___ SOURCE RECORDS
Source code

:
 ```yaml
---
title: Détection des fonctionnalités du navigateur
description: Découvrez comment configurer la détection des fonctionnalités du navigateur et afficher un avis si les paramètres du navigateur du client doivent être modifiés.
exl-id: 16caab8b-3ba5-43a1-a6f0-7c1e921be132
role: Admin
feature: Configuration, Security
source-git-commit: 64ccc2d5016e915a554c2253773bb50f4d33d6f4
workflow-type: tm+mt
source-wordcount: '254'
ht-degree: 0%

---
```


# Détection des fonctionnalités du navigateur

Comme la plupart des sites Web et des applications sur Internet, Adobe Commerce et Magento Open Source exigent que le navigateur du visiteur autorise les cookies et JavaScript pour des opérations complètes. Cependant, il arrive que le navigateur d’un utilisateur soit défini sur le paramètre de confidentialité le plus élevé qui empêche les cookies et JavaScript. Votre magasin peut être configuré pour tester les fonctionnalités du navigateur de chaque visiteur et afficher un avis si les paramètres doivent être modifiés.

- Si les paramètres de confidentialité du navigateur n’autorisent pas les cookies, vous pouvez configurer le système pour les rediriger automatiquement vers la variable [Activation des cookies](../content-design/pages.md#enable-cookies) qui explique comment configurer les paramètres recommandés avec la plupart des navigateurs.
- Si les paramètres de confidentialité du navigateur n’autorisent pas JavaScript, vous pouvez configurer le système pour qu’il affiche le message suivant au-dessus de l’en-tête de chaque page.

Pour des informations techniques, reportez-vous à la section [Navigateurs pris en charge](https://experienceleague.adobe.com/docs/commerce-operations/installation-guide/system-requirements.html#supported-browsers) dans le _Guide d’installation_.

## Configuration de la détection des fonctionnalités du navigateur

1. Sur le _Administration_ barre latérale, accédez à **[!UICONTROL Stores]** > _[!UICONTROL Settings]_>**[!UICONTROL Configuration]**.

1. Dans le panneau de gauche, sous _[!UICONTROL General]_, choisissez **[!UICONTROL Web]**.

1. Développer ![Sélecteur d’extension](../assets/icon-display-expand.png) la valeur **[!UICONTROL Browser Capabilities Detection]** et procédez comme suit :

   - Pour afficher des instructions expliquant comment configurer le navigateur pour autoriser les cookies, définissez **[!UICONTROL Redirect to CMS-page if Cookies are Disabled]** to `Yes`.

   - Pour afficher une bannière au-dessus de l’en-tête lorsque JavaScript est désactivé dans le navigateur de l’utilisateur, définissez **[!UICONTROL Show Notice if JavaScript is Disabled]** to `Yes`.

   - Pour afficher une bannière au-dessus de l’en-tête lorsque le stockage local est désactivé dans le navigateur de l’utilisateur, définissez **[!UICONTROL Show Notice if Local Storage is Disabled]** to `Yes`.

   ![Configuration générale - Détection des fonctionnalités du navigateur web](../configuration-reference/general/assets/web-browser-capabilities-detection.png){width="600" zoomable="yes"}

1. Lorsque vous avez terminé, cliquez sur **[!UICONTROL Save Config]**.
______
* **DESCRIPTION OF THE TASK**: Give only the count of lines in the data that include the string "assets".

* **OUTPUT FOR THIS EXERCISE**: 2